In a letter to the chancellor of the exchequer, submitted ahead of next month’s Budget four leading trade associations have banded together to express concern that the government lacks a clear plan to continue attracting clean energy investment into the UK.
The UK has seen a boom in renewable energy investment over the past decade which has helped it to become the world’s leading generator of offshore wind power.
A combination of rising costs and unfavourable exchange rates threaten to completely erode generation companies’ margins, according to the letter, which was signed by the chief executives of EnergyUK, the Nuclear Industries Association, RenewableUK and Scottish Renewables.
In addition, initiatives such as the passage of the US government’s Inflation Reduction Act (IRA) and the European Union’s REPowerEU package offer an “attractive proposition” for clean energy investors. The IRA includes $216 billion worth of tax credits for investment in clean energy and transport projects.
By contrast, the letter says, the UK is introducing the new Electricity Generators Levy (EGL) on low carbon power generation profits without the allowances for capital investment in its windfall tax on fossil fuel producers.
“The UK can no longer take its competitive advantage as a mature market for granted.
“If the UK is to stay ahead in the global race for clean energy, it needs to adopt bold measures to retain and boost private investment in the energy transition.
“With global competition to attract investment in clean energy increasing, it is the US which has set the bar with the IRA and the EU is following suit with similar reforms. It is therefore imperative that the Spring Budget is used to secure the UK’s position as a leader in this race by introducing an ambitious package of capital allowances.
“Any delay or shortfall in ambition will mean that our climate targets, and the economic opportunities they offer, will be increasingly hard to realise. Time is against us and we cannot afford to get this wrong.”
As a starting point, the letter calls to include an investment allowance in the EGL to level the playing field between low-carbon and fossil fuel generation.
“Offering a more competitive capital allowance regime than is currently available for clean energy infrastructure is the only way to preserve our international competitiveness,” it says, adding that these changes will ensure the investment case for low-carbon energy projects remains “strong enough” to meet the UK’s ambitious net-zero emissions and energy security targets.

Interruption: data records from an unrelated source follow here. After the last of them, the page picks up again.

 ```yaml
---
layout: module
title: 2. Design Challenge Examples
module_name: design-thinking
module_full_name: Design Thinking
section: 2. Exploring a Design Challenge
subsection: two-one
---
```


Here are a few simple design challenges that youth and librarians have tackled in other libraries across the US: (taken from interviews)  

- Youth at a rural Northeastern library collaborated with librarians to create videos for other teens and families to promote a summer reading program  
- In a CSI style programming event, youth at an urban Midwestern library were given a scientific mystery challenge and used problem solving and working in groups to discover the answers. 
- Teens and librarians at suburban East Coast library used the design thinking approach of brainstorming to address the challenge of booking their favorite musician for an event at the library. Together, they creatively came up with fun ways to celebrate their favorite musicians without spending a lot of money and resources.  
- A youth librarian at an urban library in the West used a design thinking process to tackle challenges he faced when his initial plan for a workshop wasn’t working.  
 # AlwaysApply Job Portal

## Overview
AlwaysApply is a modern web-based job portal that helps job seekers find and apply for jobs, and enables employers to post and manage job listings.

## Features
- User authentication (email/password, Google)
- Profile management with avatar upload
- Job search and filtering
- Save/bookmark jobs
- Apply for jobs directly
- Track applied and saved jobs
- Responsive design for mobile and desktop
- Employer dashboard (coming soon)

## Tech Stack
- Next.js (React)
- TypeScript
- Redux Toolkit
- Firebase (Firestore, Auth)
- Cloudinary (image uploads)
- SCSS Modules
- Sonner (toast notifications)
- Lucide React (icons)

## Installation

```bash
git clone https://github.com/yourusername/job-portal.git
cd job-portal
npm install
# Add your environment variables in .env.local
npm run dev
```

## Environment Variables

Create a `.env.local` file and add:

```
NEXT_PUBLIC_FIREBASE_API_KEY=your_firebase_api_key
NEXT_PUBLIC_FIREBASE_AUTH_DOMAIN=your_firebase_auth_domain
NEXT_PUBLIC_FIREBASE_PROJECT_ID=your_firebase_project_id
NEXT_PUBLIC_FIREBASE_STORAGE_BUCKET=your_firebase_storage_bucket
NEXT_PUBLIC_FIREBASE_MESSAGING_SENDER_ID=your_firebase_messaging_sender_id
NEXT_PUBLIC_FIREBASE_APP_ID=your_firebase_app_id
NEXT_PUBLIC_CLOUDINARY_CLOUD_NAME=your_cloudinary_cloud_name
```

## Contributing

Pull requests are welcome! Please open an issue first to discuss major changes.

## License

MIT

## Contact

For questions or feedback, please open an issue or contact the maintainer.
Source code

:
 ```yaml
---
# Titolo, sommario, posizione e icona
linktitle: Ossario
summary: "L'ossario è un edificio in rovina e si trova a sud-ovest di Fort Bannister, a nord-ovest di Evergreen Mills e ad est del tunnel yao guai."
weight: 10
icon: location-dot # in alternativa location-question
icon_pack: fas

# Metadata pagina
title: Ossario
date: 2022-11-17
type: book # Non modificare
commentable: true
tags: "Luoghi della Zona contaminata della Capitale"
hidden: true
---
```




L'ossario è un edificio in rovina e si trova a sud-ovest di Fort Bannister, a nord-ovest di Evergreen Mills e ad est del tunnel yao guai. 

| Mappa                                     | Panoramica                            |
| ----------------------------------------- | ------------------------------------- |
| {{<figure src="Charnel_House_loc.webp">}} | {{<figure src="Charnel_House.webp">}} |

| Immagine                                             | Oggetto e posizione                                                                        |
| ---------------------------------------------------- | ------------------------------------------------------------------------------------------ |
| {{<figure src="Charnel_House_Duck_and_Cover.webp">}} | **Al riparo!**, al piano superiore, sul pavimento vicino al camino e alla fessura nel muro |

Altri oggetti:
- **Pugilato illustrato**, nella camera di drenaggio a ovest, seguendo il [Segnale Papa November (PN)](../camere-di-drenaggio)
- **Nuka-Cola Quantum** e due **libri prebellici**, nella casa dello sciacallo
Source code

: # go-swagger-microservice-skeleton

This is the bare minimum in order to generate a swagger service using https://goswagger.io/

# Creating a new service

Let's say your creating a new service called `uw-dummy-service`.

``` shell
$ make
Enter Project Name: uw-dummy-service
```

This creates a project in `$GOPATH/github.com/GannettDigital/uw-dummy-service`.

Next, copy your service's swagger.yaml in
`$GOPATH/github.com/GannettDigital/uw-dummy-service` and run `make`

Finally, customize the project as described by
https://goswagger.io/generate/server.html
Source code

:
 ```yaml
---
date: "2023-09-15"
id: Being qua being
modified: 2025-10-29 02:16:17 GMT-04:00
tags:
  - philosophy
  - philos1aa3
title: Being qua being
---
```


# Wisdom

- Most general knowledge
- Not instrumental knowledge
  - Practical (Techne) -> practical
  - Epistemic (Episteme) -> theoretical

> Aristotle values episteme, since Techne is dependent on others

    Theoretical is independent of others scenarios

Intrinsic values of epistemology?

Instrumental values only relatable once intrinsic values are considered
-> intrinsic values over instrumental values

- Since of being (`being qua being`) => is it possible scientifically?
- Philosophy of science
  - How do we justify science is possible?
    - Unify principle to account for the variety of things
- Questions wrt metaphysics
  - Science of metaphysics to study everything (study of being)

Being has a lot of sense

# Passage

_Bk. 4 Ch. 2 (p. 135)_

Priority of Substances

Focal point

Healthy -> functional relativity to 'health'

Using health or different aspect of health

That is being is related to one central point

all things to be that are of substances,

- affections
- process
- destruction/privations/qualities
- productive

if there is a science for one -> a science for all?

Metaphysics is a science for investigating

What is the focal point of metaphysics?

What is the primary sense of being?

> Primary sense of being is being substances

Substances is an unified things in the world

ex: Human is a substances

Emma Pinchbeck, chief executive of Energy UK, said: “The investment climate for UK low carbon generation has worsened over recent months. Increased costs and renewed international competition risk squandering the UK’s lead as a clean technology pioneer. Government must – at the very least – reform the capital allowances regime to keep investment and industry here in the UK; we need this low carbon infrastructure to power our economy cheaply and get bills down in the long run”.